I passaggi futuri sono due: il 12 novembre Fitto verrà ascoltato in Parlamento e interrogato per testarne l’adeguatezza. Poi, il 1 dicembre, la nuova Commissione dovrà insediarsi. Il voto è su tutta la squadra e non sui singoli commissari, ma il timore è che, in quaranta giorni, von der Leyen venga convinta a ricredersi.
I guai giudiziari
Apparentemente marginali perché circoscritti a singoli casi, il governo continua ad avere in corpo le bombe pronte a esplodere dei casi giudiziari: il possibile rinvio a giudizio della ministra del Turismo, Daniela Santanchè e il processo Open Arms a carico del vicepremier Matteo Salvini, ormai arrivato alle battute finali. Il primo caso preoccupa più del secondo, con la possibilità di dimissioni che accompagnerebbe all’ipotesi di un rimpasto.

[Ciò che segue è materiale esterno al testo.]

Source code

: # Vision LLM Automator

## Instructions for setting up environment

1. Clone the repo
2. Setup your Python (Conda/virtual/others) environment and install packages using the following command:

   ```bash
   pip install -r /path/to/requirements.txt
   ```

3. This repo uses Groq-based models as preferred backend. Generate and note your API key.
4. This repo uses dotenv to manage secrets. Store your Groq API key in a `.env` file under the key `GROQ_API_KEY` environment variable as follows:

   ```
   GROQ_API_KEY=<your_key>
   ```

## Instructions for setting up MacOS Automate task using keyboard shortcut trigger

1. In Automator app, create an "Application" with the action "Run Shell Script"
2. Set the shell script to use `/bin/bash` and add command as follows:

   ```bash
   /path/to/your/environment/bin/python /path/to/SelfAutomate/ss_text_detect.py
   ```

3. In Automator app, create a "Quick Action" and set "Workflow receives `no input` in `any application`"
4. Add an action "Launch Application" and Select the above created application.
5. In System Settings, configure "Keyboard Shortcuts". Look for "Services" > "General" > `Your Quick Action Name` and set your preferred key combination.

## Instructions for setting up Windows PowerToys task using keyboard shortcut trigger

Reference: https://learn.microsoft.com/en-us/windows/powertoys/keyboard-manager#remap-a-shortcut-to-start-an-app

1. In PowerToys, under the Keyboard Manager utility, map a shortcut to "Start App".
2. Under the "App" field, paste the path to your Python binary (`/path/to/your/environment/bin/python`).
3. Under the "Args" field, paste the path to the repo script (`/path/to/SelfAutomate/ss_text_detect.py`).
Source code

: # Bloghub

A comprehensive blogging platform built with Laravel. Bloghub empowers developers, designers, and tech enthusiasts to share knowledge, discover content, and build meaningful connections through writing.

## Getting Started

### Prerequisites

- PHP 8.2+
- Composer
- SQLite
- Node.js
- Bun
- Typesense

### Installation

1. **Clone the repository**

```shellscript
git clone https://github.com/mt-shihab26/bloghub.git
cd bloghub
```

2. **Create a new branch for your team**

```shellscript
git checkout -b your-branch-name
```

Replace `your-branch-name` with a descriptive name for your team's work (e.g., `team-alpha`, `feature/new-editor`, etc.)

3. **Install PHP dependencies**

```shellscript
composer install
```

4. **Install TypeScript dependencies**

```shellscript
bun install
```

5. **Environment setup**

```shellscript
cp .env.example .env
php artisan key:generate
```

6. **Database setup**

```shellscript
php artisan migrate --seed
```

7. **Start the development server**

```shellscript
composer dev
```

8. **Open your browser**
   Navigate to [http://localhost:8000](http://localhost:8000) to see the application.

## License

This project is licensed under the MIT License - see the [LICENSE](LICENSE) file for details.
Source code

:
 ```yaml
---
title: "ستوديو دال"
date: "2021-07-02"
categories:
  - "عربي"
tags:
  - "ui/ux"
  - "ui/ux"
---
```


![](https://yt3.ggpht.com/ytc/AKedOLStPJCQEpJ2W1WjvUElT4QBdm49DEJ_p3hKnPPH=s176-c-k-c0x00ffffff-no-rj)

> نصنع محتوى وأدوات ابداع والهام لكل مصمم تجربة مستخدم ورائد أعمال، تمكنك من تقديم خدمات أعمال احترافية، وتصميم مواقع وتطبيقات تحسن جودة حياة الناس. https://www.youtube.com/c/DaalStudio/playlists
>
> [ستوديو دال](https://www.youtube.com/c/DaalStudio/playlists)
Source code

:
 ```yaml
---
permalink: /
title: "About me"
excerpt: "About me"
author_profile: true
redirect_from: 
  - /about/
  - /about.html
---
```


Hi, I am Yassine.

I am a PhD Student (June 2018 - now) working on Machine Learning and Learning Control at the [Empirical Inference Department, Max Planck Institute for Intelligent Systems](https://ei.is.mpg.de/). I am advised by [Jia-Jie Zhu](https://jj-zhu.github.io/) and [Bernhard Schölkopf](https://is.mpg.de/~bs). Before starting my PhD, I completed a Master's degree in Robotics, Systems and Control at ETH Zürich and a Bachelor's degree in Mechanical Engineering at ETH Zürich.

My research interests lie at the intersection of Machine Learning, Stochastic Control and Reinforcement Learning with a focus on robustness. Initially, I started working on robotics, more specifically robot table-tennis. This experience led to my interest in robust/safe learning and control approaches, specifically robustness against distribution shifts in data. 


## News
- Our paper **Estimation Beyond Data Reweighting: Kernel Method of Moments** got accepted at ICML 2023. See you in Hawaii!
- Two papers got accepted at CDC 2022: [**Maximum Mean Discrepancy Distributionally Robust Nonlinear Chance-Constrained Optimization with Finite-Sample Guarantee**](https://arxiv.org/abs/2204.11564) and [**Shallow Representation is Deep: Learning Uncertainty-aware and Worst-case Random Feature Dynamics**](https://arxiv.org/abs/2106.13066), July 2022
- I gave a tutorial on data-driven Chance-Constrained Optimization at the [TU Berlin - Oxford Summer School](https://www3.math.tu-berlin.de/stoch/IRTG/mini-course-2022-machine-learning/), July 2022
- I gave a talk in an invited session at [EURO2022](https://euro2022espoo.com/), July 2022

Altre turbolenze, poi, potranno arrivare anche dalla decisione della Corte costituzionale del 12 novembre, con la camera di consiglio per decidere sul quesito referendario sull’autonomia differenziata.
Se arrivasse un via libera, Meloni dovrebbe prepararsi a una tornata referendaria primaverile, che metterebbe in agitazione la Lega e in imbarazzo il suo partito e FI, da sempre tiepidi sulla riforma. Infine – nessuno in maggioranza lo scorda – pende ancora l’elezione dei giudici costituzionali (a dicembre ne scadono altri tre) che ha già costretto la premier a una infruttuosa caccia alle talpe con conseguente sfogo: «Alla fine mi dimetterò per questi». Un futuro con più ombre che luci, da qui a fine anno.